WORK REQUEST: Gather all lines in the data that hold the string "public".

*** RAW DATA Section Begins ***

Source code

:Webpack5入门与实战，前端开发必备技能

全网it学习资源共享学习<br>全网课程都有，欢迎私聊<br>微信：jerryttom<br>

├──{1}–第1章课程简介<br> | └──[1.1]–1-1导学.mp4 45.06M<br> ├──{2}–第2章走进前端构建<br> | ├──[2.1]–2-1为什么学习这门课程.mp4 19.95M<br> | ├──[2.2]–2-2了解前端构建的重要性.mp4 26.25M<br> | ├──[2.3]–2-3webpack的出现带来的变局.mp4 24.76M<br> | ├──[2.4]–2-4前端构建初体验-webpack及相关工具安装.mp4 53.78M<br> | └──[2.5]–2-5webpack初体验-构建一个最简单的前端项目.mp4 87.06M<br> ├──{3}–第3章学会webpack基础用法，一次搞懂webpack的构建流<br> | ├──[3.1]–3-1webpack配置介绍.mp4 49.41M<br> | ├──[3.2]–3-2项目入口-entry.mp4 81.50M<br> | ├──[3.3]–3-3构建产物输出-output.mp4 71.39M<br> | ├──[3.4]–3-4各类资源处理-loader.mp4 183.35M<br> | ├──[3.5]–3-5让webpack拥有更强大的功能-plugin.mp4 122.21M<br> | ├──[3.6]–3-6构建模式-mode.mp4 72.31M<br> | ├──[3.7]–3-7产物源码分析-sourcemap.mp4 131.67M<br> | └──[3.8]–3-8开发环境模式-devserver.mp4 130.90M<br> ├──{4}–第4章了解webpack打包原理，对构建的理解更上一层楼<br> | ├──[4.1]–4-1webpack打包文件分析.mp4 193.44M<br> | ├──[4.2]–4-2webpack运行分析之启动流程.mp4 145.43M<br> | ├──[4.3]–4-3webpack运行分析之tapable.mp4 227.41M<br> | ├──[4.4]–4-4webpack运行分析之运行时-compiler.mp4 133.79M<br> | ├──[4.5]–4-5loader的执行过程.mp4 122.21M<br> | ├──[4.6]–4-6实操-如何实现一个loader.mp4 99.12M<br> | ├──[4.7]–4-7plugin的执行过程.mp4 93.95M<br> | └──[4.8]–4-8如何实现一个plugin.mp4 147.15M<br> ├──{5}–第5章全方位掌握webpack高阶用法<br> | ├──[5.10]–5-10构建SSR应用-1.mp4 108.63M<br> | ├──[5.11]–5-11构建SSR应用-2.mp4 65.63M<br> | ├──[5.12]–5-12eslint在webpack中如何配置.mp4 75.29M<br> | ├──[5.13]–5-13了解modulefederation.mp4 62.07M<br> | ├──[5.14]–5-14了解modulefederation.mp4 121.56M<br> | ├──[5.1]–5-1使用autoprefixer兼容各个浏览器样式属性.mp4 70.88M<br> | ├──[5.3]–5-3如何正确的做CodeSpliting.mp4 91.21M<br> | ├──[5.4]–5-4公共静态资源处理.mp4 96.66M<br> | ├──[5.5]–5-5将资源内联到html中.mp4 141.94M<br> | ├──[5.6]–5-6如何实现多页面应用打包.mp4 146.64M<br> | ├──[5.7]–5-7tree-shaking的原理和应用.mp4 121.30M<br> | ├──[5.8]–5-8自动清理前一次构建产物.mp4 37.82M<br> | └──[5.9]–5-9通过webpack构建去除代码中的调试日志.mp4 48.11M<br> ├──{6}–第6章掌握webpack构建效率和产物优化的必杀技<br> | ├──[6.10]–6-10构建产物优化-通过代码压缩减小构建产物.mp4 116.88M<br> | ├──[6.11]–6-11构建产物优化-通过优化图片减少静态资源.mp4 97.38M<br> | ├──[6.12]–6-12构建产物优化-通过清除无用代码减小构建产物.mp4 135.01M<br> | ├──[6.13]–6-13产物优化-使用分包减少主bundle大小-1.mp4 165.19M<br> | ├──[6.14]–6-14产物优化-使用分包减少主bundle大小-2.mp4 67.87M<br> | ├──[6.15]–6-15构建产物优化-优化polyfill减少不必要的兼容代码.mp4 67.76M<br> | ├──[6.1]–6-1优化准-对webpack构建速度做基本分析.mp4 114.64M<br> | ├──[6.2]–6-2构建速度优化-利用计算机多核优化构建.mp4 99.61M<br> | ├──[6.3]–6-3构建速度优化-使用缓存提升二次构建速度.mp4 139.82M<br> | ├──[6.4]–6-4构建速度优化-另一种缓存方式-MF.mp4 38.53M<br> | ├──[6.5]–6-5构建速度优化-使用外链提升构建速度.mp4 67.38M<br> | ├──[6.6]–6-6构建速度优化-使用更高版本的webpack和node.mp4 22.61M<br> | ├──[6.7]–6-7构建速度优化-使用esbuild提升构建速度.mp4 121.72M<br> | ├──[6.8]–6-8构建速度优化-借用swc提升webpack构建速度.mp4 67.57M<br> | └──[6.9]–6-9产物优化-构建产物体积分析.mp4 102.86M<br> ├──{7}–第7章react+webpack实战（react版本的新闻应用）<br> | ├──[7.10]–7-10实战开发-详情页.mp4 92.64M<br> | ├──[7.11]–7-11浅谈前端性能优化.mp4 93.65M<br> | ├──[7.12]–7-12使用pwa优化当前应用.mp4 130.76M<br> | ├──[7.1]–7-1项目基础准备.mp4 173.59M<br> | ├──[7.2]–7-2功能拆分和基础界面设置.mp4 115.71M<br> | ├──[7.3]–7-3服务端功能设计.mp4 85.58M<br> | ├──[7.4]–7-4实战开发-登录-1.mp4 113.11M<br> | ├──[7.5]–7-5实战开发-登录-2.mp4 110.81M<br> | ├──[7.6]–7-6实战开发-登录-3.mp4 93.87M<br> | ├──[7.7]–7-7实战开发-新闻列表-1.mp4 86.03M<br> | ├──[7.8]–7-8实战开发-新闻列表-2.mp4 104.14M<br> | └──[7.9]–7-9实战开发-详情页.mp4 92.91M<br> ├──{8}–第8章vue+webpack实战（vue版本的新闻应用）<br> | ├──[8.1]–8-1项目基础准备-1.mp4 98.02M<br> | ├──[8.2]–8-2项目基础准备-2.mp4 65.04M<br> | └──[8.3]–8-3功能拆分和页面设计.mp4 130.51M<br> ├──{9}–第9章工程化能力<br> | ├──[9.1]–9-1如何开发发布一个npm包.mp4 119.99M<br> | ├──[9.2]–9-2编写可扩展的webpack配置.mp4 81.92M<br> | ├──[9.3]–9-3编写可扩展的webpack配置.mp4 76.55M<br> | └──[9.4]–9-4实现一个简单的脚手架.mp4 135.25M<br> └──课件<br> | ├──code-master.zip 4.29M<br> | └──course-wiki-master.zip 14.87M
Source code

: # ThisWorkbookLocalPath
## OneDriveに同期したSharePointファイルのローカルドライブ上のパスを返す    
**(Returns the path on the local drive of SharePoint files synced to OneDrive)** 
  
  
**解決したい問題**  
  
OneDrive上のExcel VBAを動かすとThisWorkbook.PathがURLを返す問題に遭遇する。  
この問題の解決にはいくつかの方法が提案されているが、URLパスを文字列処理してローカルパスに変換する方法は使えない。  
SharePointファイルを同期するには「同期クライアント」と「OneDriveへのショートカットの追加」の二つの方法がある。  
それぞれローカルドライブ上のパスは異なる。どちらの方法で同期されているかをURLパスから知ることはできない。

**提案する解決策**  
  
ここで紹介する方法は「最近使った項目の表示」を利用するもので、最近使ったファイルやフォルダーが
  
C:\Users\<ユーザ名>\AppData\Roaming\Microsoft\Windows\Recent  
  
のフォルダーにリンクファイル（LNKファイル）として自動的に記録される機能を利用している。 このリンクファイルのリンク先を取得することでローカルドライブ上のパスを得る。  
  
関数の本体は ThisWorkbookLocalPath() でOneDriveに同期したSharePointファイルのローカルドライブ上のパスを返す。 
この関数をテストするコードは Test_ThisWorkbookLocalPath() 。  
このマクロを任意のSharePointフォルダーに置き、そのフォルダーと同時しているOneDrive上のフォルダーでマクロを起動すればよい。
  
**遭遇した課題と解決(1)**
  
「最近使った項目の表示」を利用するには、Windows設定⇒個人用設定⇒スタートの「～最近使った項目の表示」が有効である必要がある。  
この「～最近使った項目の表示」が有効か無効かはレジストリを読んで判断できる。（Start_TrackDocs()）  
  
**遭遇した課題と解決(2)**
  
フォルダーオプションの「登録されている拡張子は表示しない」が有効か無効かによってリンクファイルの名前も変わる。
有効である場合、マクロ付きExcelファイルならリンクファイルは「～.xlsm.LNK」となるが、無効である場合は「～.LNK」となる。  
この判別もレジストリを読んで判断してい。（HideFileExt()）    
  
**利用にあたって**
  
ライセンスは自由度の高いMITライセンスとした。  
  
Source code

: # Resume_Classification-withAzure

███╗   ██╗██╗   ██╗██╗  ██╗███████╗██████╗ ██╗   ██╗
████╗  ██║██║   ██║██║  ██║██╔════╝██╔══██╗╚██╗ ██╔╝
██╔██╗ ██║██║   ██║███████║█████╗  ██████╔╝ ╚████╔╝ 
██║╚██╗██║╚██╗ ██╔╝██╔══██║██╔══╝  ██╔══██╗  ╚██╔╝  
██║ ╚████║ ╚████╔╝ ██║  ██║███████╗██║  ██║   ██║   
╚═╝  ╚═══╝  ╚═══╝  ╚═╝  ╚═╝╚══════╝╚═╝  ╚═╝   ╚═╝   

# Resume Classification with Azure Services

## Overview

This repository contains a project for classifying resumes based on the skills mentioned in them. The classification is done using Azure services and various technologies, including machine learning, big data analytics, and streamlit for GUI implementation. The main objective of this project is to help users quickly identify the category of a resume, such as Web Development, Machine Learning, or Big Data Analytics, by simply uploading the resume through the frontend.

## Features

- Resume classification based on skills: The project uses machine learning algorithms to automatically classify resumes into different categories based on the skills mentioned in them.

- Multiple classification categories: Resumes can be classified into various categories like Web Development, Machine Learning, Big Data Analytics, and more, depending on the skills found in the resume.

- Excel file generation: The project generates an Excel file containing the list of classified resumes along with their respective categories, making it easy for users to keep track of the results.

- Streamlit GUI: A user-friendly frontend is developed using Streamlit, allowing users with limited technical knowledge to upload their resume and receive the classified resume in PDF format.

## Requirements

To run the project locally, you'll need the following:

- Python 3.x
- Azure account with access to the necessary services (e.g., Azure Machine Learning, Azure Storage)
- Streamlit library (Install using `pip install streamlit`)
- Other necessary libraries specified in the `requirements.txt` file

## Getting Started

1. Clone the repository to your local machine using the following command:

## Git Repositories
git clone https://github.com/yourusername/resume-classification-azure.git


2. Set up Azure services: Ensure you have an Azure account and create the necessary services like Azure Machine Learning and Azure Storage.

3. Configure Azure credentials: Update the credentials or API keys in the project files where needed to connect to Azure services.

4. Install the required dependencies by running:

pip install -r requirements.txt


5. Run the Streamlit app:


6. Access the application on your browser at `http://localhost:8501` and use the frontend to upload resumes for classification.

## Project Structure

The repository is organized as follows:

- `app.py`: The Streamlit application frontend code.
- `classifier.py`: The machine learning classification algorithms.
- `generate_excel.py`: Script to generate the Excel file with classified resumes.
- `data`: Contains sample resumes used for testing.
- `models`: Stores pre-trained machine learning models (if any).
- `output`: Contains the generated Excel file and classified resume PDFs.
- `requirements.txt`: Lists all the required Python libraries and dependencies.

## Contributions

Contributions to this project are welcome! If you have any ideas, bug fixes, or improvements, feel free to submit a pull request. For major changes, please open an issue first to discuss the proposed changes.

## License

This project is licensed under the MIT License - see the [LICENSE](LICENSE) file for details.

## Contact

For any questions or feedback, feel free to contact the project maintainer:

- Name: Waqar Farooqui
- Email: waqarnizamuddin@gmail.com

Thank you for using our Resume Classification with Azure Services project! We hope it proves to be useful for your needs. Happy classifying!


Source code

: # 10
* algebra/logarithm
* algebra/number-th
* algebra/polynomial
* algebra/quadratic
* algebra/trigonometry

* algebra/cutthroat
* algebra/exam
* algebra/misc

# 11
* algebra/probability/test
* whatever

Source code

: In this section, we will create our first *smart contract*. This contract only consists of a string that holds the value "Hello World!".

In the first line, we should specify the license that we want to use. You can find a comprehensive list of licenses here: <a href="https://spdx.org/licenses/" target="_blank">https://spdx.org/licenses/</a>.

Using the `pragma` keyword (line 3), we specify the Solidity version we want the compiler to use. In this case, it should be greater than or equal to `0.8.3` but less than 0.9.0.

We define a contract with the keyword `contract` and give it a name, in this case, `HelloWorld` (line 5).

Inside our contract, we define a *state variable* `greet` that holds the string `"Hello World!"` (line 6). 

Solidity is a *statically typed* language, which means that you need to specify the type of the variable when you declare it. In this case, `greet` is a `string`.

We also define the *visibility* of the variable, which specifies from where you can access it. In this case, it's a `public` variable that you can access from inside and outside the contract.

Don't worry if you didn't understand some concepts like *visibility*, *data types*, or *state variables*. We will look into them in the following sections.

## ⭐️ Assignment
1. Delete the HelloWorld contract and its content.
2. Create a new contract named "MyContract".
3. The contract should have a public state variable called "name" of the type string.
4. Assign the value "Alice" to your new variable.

*** RAW DATA Section Ends ***

SOLUTION FOR THIS PROBLEM:
We also define the *visibility* of the variable, which specifies from where you can access it. In this case, it's a `public` variable that you can access from inside and outside the contract.
3. The contract should have a public state variable called "name" of the type string.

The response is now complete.